> **WHAT THE TASK REQUIRES**
Among the records that follow, find the line with "All of these" and the line with "Here are the". Set down those lines and all lines between them exactly, without adding anything.

DATA LISTING section start

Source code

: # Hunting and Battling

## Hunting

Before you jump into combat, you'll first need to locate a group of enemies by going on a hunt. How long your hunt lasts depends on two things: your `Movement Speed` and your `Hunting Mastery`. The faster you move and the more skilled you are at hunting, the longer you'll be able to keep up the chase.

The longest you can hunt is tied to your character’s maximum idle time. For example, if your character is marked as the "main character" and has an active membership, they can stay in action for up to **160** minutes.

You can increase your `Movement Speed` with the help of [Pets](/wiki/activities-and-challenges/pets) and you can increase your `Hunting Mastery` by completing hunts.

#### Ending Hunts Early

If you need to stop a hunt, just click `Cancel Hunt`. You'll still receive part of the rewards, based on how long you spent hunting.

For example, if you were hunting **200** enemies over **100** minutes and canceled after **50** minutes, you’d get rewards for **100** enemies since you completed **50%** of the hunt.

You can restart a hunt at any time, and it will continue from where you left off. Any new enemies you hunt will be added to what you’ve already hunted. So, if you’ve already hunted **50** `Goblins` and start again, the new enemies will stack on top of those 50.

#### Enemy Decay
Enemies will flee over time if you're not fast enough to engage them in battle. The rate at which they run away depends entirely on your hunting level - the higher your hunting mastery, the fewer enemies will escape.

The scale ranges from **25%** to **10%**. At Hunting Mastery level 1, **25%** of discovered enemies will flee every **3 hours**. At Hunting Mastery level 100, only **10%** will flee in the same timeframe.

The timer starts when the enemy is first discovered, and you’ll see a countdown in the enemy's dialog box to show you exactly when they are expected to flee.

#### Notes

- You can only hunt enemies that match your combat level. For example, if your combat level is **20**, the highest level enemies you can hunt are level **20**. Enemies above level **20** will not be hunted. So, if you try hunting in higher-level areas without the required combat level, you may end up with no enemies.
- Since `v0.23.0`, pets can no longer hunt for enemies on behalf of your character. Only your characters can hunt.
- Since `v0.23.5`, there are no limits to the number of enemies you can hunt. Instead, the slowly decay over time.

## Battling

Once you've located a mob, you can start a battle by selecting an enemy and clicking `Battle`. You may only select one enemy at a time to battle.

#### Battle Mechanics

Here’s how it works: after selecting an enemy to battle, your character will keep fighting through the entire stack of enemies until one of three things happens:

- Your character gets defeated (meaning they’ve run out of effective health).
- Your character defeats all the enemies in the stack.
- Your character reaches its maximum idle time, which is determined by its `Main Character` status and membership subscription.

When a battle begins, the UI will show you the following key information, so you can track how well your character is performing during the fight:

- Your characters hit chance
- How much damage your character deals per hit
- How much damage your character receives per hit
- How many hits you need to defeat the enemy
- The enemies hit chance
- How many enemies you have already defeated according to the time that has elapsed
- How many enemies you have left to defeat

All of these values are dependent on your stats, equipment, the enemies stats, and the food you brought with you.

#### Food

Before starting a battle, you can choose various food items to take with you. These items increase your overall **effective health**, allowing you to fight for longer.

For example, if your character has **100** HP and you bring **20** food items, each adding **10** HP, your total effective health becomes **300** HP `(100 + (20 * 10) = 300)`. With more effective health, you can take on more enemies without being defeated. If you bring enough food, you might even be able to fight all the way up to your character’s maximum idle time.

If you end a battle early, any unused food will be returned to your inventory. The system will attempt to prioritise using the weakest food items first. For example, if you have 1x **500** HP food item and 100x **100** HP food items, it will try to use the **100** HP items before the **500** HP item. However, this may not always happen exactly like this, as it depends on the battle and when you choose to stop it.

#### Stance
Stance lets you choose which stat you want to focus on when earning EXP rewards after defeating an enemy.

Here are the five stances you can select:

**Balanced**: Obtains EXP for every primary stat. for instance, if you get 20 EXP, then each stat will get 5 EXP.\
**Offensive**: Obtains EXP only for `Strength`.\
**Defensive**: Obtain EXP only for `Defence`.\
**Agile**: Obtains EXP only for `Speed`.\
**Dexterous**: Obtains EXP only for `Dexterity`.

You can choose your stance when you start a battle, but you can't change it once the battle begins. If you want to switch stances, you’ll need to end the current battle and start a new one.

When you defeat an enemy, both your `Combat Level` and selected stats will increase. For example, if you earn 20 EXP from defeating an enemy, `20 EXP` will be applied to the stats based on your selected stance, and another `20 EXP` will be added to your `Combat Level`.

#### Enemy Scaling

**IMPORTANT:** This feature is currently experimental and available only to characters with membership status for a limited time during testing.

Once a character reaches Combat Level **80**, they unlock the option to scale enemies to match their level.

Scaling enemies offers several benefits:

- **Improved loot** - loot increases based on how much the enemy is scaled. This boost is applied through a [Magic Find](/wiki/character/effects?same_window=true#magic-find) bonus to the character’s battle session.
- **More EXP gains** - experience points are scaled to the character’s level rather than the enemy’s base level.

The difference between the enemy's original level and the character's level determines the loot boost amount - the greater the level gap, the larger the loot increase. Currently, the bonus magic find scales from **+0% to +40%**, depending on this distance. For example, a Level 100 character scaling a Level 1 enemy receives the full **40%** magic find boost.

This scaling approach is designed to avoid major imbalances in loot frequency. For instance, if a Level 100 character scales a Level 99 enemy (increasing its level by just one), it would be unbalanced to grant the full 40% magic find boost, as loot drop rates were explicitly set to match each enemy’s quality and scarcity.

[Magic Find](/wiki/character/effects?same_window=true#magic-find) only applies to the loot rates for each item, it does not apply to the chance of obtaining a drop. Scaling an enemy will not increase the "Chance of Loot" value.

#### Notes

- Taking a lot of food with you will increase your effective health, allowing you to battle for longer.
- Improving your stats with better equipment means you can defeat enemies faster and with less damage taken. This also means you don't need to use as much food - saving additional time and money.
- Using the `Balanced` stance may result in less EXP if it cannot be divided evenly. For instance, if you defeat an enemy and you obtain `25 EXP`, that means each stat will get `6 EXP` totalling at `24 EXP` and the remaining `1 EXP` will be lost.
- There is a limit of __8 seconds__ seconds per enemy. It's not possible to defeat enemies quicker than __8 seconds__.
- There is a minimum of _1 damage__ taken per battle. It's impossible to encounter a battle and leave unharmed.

DATA LISTING section end

> **EXERCISE SOLUTION**
All of these values are dependent on your stats, equipment, the enemies stats, and the food you brought with you.

#### Food

Before starting a battle, you can choose various food items to take with you. These items increase your overall **effective health**, allowing you to fight for longer.

For example, if your character has **100** HP and you bring **20** food items, each adding **10** HP, your total effective health becomes **300** HP `(100 + (20 * 10) = 300)`. With more effective health, you can take on more enemies without being defeated. If you bring enough food, you might even be able to fight all the way up to your character’s maximum idle time.

If you end a battle early, any unused food will be returned to your inventory. The system will attempt to prioritise using the weakest food items first. For example, if you have 1x **500** HP food item and 100x **100** HP food items, it will try to use the **100** HP items before the **500** HP item. However, this may not always happen exactly like this, as it depends on the battle and when you choose to stop it.

#### Stance
Stance lets you choose which stat you want to focus on when earning EXP rewards after defeating an enemy.

Here are the five stances you can select:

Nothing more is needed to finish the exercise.